In satellite based navigation system the location accuracy depends on how accurately the pseudorange is measured. The pseudorange, the distance from satellite to receiver and is measured by the time taken for the signal to travel from satellite to receiver multiplied by speed of light. There are several factors affecting the measured delay, like ionospheric and tropospheric delays, clock errors, ephemeris error and multipath error, etc. These errors (in terms of delays) are directly reflected in pseudorange error. Among these errors multipath is the type of error which depends on the receiver antenna position. The received signal consists of Line Of Sight (LOS) signal along with reflected signals. The accurate measure of the delay corresponding to LOS is crucial, when the received signal is corrupted with multipath reflected signals. To reduce this error in pseudorange measurements there are several methods in use, starting from simple antenna based methods to sophisticated adaptive filtering based LOS signal estimation methods. The conventional methods follow Early Minus Late delay lock loop approach to measure the code phase by detecting correlation peak of the received signal with locally generated code sequence. Correlator spacing between early and late is limited by the front end bandwidth of the receiver.

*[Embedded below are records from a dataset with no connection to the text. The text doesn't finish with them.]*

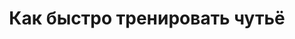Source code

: ---
title: "Как быстро тренировать чутьё"
slug: kak-bystro-trenirovat-chutyo
layout: webinar-video
datetext: "среда, 23 марта"
timetext: 20:00 мск
video: "https://www.youtube.com/embed/Hk7RnpOxgeg?rel=0&autoplay=1"

---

The advanced multipath mitigation methods use adaptive filtering techniques to estimate the fundamental LOS signal parameters viz delay, amplitude and phase. The approximation of LOS correlation function from the received signal is based on some measurement metrics of the signal. These LOS correlation function estimation based methods are capable of mitigating multipath error in closely spaced multipath scenarios. In this paper the signal model of the received signal, correlation function representation when the three reflected paths present along with the LOS signal and the study of different multipath mitigation methods are discussed.